I've spoken with hundreds of founders who hired a business coach and walked away feeling like they'd wasted their money. Not because coaching doesn't work — it does, when it's the right fit. They wasted their money because they chose the wrong person for the wrong reasons.
They picked someone with a polished website and a big Instagram following. Or they went with the cheapest option. Or they hired a "general business coach" who'd never actually run a business like theirs. Six months later, they had a lot of frameworks and almost no results.
The business coaching industry has no licensing body, no standard credentials, and no barrier to entry. Anyone can call themselves a business coach. That means the selection process is entirely on you — and if you don't know what to look for, you'll default to the wrong signals.
This guide gives you a rigorous framework for making the right call: what actually matters, what to ignore, the red flags that should end conversations immediately, and the 10 questions to ask in your discovery call before you ever sign a contract.
The Cost of Getting This Wrong
Before we get into the selection criteria, it's worth being concrete about what's at stake. If you're a founder doing $500K–$3M in revenue, a misaligned coaching engagement typically costs you:
- $5,000–$20,000+ in direct coaching fees (see our full breakdown in How Much Does a Business Coach Cost?)
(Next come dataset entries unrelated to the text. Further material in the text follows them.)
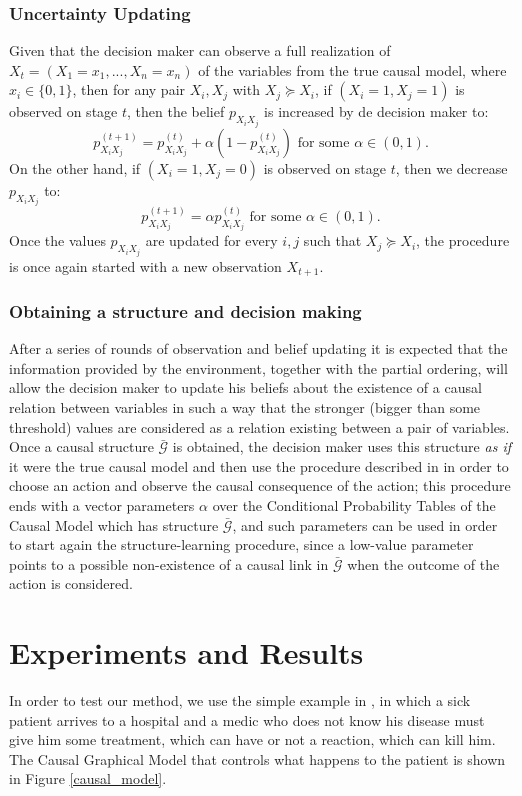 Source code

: \documentclass[letterpaper]{article}
\begin{document}
\subsubsection{Uncertainty Updating}
Given that the decision maker can observe a full realization of $X_t=(X_1=x_1,...,X_n=x_n)$ of the variables from the true causal model, where $x_i \in \{0,1 \}$, then for any pair $X_i,X_j$ with $X_j \succeq X_i$, if $(X_i=1, X_j=1)$ is observed on stage $t$, then the belief $p_{X_i X_j}$ is increased by de decision maker to:
\[  p_{X_i X_j}^{(t+1)} = p_{X_i X_j}^{(t)}+\alpha (1-p_{X_i X_j}^{(t)}) \textrm{ for some } \alpha \in (0,1).  \]
On the other hand, if $(X_i=1, X_j=0)$ is observed on stage $t$, then we decrease $p_{X_i X_j}$ to:
\[ p_{X_i X_j}^{(t+1)} =   \alpha p_{X_i X_j}^{(t)}  \textrm{ for some } \alpha \in (0,1). \]
Once the values  $p_{X_i X_j}$ are updated for every $i,j$ such that $X_j \succeq X_i$, the procedure is once again started with a new observation $X_{t+1}$.
\subsubsection{Obtaining a structure and decision making}
After a series of rounds of observation and belief updating it is expected that the information provided by the environment, together with the partial ordering, will allow the decision maker to update his beliefs about the existence of a causal relation between variables in such a way that the stronger (bigger than some threshold) values are considered as a relation existing between a pair of variables. Once a causal structure $\bar{\mathcal{G}}$ is obtained, the decision maker uses this structure \textit{as if} it were the true causal model and then use the procedure described in \cite{gonzalez2018playing} in order to choose an action and observe the causal consequence of the action; this procedure ends with a vector parameters $\alpha$ over the Conditional Probability Tables of the Causal Model which has structure $\bar{\mathcal{G}}$, and such parameters can be used in order to start again the structure-learning procedure, since a low-value parameter points to a possible non-existence of a causal link in $\bar{\mathcal{G}}$ when the outcome of the action is considered.

\section{Experiments and Results}
In order to test our method, we use the simple example in \cite{gonzalez2018playing}, in which a sick patient arrives to a hospital and a medic who does not know his disease must give him some treatment, which can have or not a reaction, which can kill him. The Causal Graphical Model that controls what happens to the patient is shown in Figure \ref{causal_model}.
\end{document}
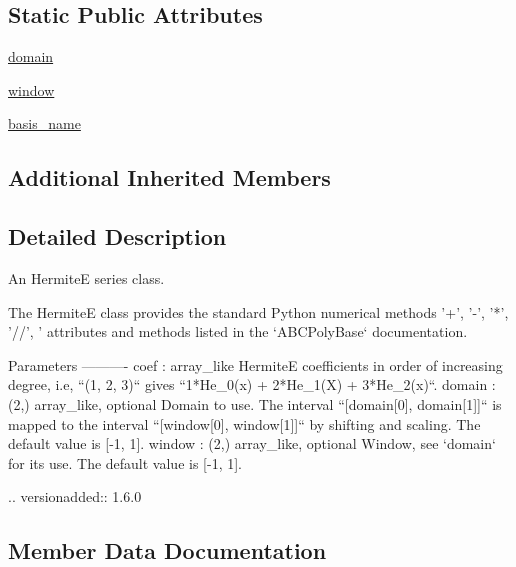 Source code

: \subsection*{Static Public Attributes}
\begin{DoxyCompactItemize}
\item 
\hyperlink{classnumpy_1_1polynomial_1_1hermite__e_1_1HermiteE_a37d965f1fe0cb0731be09c3a753f5a17}{domain}
\item 
\hyperlink{classnumpy_1_1polynomial_1_1hermite__e_1_1HermiteE_a716e0c00970ec92d6795fcc587a163f1}{window}
\item 
\hyperlink{classnumpy_1_1polynomial_1_1hermite__e_1_1HermiteE_a7bcd1a5fa1ada93e3b5531b8b0f6dffa}{basis\+\_\+name}
\end{DoxyCompactItemize}
\subsection*{Additional Inherited Members}


\subsection{Detailed Description}
\begin{DoxyVerb}An HermiteE series class.

The HermiteE class provides the standard Python numerical methods
'+', '-', '*', '//', '%
attributes and methods listed in the `ABCPolyBase` documentation.

Parameters
----------
coef : array_like
    HermiteE coefficients in order of increasing degree, i.e,
    ``(1, 2, 3)`` gives ``1*He_0(x) + 2*He_1(X) + 3*He_2(x)``.
domain : (2,) array_like, optional
    Domain to use. The interval ``[domain[0], domain[1]]`` is mapped
    to the interval ``[window[0], window[1]]`` by shifting and scaling.
    The default value is [-1, 1].
window : (2,) array_like, optional
    Window, see `domain` for its use. The default value is [-1, 1].

    .. versionadded:: 1.6.0\end{DoxyVerb}
 

\subsection{Member Data Documentation}
\mbox{\label{classnumpy_1_1polynomial_1_1hermite__e_1_1HermiteE_a7bcd1a5fa1ada93e3b5531b8b0f6dffa}} 
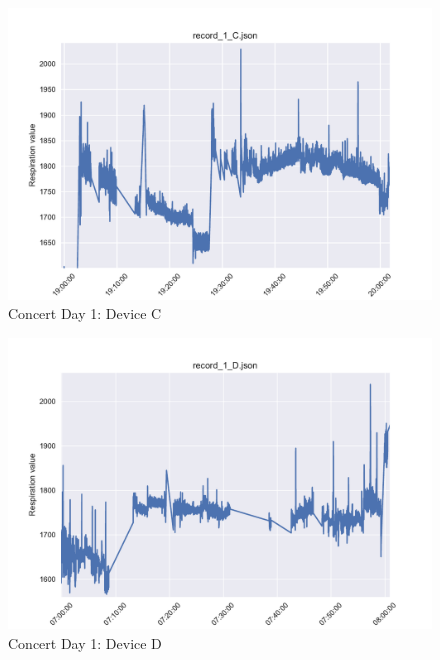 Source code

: \begin{figure}
    \centering
    \includegraphics[scale=0.6]{images/record_1_c.pdf}
    \caption{Concert Day 1: Device C}
    \label{fig:concert_day1_c}
\end{figure}

\begin{figure}
    \centering
    \includegraphics[scale=0.6]{images/record_1_d.pdf}
    \caption{Concert Day 1: Device D}
    \label{fig:concert_day1_d}
\end{figure}

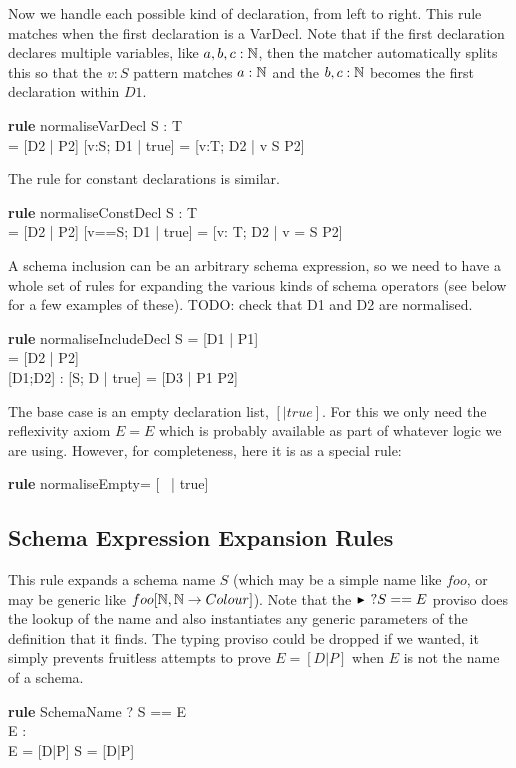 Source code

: \documentclass{article}
\newenvironment{zedrule}[1]{\par\textbf{rule }#1\vspace{-2ex}\infrule}{\endinfrule}
\newcommand{\derives}{\derive{}}
\newcommand{\proviso}{\raisebox{0.5ex}{${}_{\blacktriangleright}\ $}}%
\begin{document}
Now we handle each possible kind of declaration, from left to right.
This rule matches when the first declaration is a VarDecl.
Note that if the first declaration declares multiple variables,
like $a,b,c:{\mathbb N}$, then the matcher automatically splits this
so that the $v:S$ pattern matches $a:{\mathbb N}$ and the $b,c:{\mathbb N}$
becomes the first declaration within $D1$.
\begin{zedrule}{normaliseVarDecl}
   \proviso S : \power T \\
   [D1 | true] = [D2 | P2]
\derives
   [v:S; D1 | true] = [v:T; D2 | v \in S \land P2]
\end{zedrule}

The rule for constant declarations is similar.
\begin{zedrule}{normaliseConstDecl}
   \proviso S : T \\
   [D1 | true] = [D2 | P2]
\derives
   [v==S; D1 | true] = [v: T; D2 | v = S \land P2]
\end{zedrule}

A schema inclusion can be an arbitrary schema expression,
so we need to have a whole set of rules for expanding
the various kinds of schema operators (see below for a 
few examples of these).  TODO: check that D1 and D2 are
normalised.
\begin{zedrule}{normaliseIncludeDecl}
   S = [D1 | P1] \\
   [D | true] = [D2 | P2] \\
   \proviso [D1;D2] : \power [D3]
\derives
   [S; D | true] = [D3 | P1 \land P2]
\end{zedrule}

The base case is an empty declaration list, $[|true]$.
For this we only need the reflexivity axiom $E=E$ which
is probably available as part of whatever logic we are
using.  However, for completeness, here it is as a special rule:
\begin{zedrule}{normaliseEmpty}
   [~ | true] = [~ | true]
\end{zedrule}


\subsection{Schema Expression Expansion Rules}

This rule expands a schema name $S$ (which may be
a simple name like $foo$, or may be generic like 
$foo[\nat,\nat \fun Colour]$).  Note that the
$\proviso? S==E$ proviso does the lookup of the
name and also instantiates any generic parameters
of the definition that it finds.  The typing proviso
could be dropped if we wanted, it simply prevents
fruitless attempts to prove $E=[D|P]$ when $E$
is not the name of a schema.
\begin{zedrule}{SchemaName}
  \proviso? S == E \\
  \proviso E : \power [\_] \\
  E = [D|P]
\derives
  S = [D|P]
\end{zedrule}
\end{document}
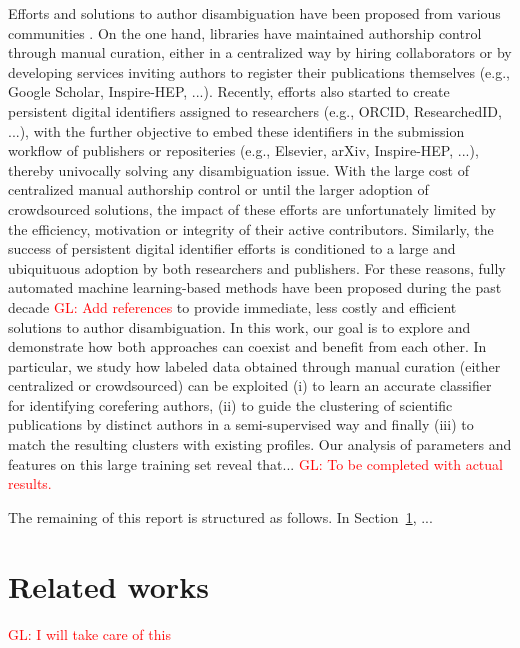 \documentclass{article}
\newcommand{\glnote}[1]{\textcolor{red}{GL: #1}}
\begin{document}
Efforts and solutions to author disambiguation have been proposed from various
communities \citep{liu2014author}. On the one hand, libraries have maintained
authorship control through manual curation, either in a centralized way by
hiring collaborators or by developing services inviting authors to register
their publications themselves (e.g., Google Scholar, Inspire-HEP, ...). Recently,
efforts also started to create persistent digital identifiers assigned to researchers
(e.g., ORCID, ResearchedID, ...), with the further objective to embed these
identifiers in the submission workflow of publishers or repositeries (e.g.,
Elsevier, arXiv, Inspire-HEP, ...), thereby univocally solving any disambiguation
issue. With the large cost of centralized manual authorship control or until
the larger adoption of crowdsourced solutions, the impact of these efforts are
unfortunately limited by the efficiency, motivation or integrity of their
active contributors. Similarly, the success of persistent digital identifier
efforts is conditioned to a large and ubiquituous adoption by both researchers and publishers.
For these reasons, fully automated machine learning-based methods have been
proposed during the past decade \glnote{Add references} to provide immediate, less costly
and efficient solutions to author disambiguation. In this work, our goal
is to explore and demonstrate how both approaches can coexist and benefit from
each other.  In particular, we study how labeled data obtained through manual
curation (either centralized or crowdsourced) can be exploited (i) to learn an
accurate classifier for identifying corefering authors, (ii) to guide the
clustering of scientific publications by distinct authors in a semi-supervised
way and finally (iii) to match the resulting clusters with existing profiles.
Our analysis of parameters and features on this large training set reveal
that... \glnote{To be completed with actual results.}

The remaining of this report is structured as follows. In Section~\ref{related-works}, ...



\section{Related works}
\label{related-works}

\glnote{I will take care of this}

\end{document}
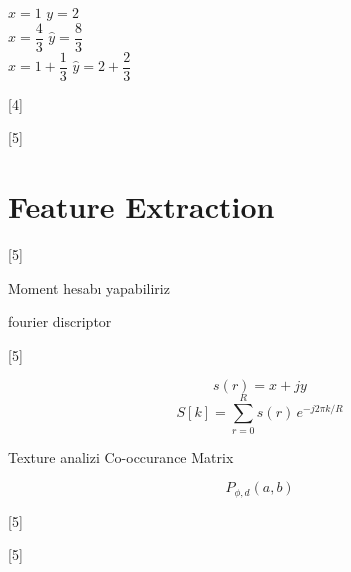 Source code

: \documentclass[11pt,a4paper]{article}
\begin{document}
$x=1$ \qquad $y=2$ \\
$\hat{x}=\dfrac{4}{3}$ \qquad $\hat{y}=\dfrac{8}{3}$ \\
$\hat{x}=1+\dfrac{1}{3}$ \qquad $\hat{y}=2+\dfrac{2}{3}$

[4]

[5]

\section{Feature Extraction}
[5]

Moment hesabı yapabiliriz

fourier discriptor

[5]

\[ s(r) = x + jy \]
\[ S[k] = \sum_{r=0}^{R} s(r)\, e^{-j2\pi k/R} \]

Texture analizi \qquad\qquad Co-occurance Matrix

\[ P_{\phi,d}(a,b) \]

[5]

[5]
\end{document}
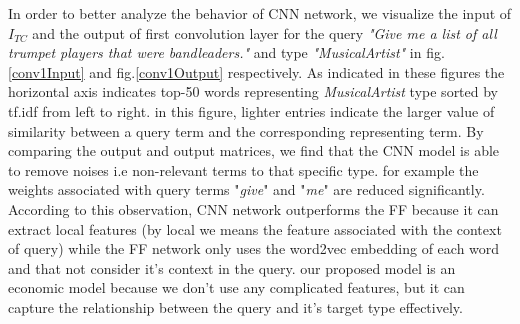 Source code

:In order to better analyze the behavior of CNN network, we visualize the input of $I_{TC}$ and the output of first convolution layer for the query \textit{"Give me a list of all trumpet players that were bandleaders."} and type \textit{"MusicalArtist"} in fig.\ref{conv1Input} and fig.\ref{conv1Output} respectively. As indicated in these figures the horizontal axis indicates top-50 words representing \textit{MusicalArtist} type sorted by tf.idf from left to right. in this figure, lighter entries indicate the larger value of similarity between a query term and the corresponding representing term. By comparing the output and output matrices, we find that the CNN model is able to remove noises i.e non-relevant terms to that specific type. for example the weights associated with query terms "\textit{give}" and "\textit{me}" are reduced significantly. According to this observation, CNN network outperforms the FF because it can extract local features (by local we means the feature associated with the context of query) while the FF network only uses the word2vec embedding of each word and that not consider it's context in the query. our proposed model is an economic model because we don't use any complicated features, but it can capture the relationship between the query and it's target type effectively.     




\begin{table}[]
	\caption{Target type detection performance.}
\end{table}


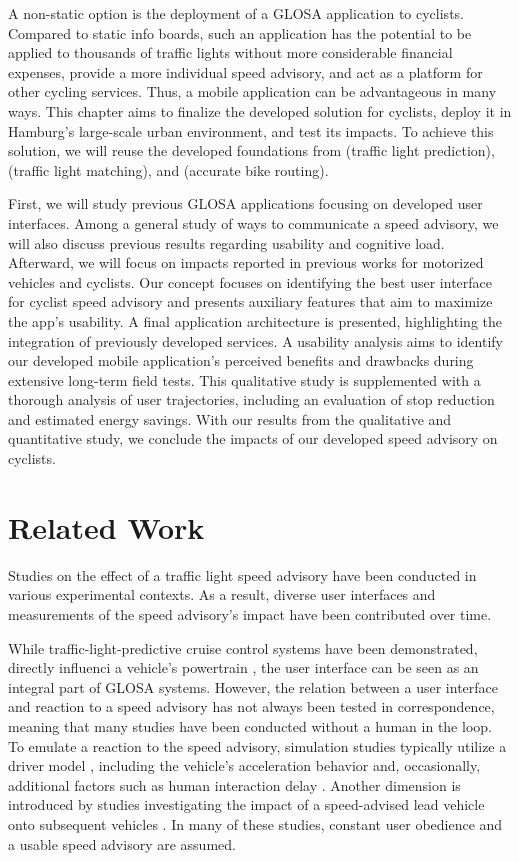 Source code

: A non-static option is the deployment of a GLOSA application to cyclists. Compared to static info boards, such an application has the potential to be applied to thousands of traffic lights without more considerable financial expenses, provide a more individual speed advisory, and act as a platform for other cycling services. Thus, a mobile application can be advantageous in many ways. This chapter aims to finalize the developed solution for cyclists, deploy it in Hamburg's large-scale urban environment, and test its impacts. To achieve this solution, we will reuse the developed foundations from  (traffic light prediction),  (traffic light matching), and  (accurate bike routing).

First, we will study previous GLOSA applications focusing on developed user interfaces. Among a general study of ways to communicate a speed advisory, we will also discuss previous results regarding usability and cognitive load. Afterward, we will focus on impacts reported in previous works for motorized vehicles and cyclists. Our concept focuses on identifying the best user interface for cyclist speed advisory and presents auxiliary features that aim to maximize the app's usability. A final application architecture is presented, highlighting the integration of previously developed services. A usability analysis aims to identify our developed mobile application's perceived benefits and drawbacks during extensive long-term field tests. This qualitative study is supplemented with a thorough analysis of user trajectories, including an evaluation of stop reduction and estimated energy savings. With our results from the qualitative and quantitative study, we conclude the impacts of our developed speed advisory on cyclists. 

\section{Related Work}

Studies on the effect of a traffic light speed advisory have been conducted in various experimental contexts. As a result, diverse user interfaces and measurements of the speed advisory's impact have been contributed over time. 

While traffic-light-predictive cruise control systems have been demonstrated, directly influenci a vehicle's powertrain \cite{raubitschek_predictive_2011}, the user interface can be seen as an integral part of GLOSA systems. However, the relation between a user interface and reaction to a speed advisory has not always been tested in correspondence, meaning that many studies have been conducted without a human in the loop. To emulate a reaction to the speed advisory, simulation studies typically utilize a driver model \cite{hu_lane-level_2023}, including the vehicle's acceleration behavior and, occasionally, additional factors such as human interaction delay \cite{schlamp_2023_glosa}. Another dimension is introduced by studies investigating the impact of a speed-advised lead vehicle onto subsequent vehicles \cite{preuk_does_2016, preuk_should_2018}. In many of these studies, constant user obedience and a usable speed advisory are assumed.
- 4–12 months of calendar time you'll never get back
- Opportunity cost — the decisions that didn't get made, the hires that didn't happen, the revenue that didn't grow because you were working on the wrong things
- Psychological cost — the discouragement of putting real effort and money into something that didn't move your business forward
The right coach, on the other hand, can compress years of growth into 12 months. The gap between a good coaching decision and a bad one isn't marginal — it's potentially the trajectory of your company.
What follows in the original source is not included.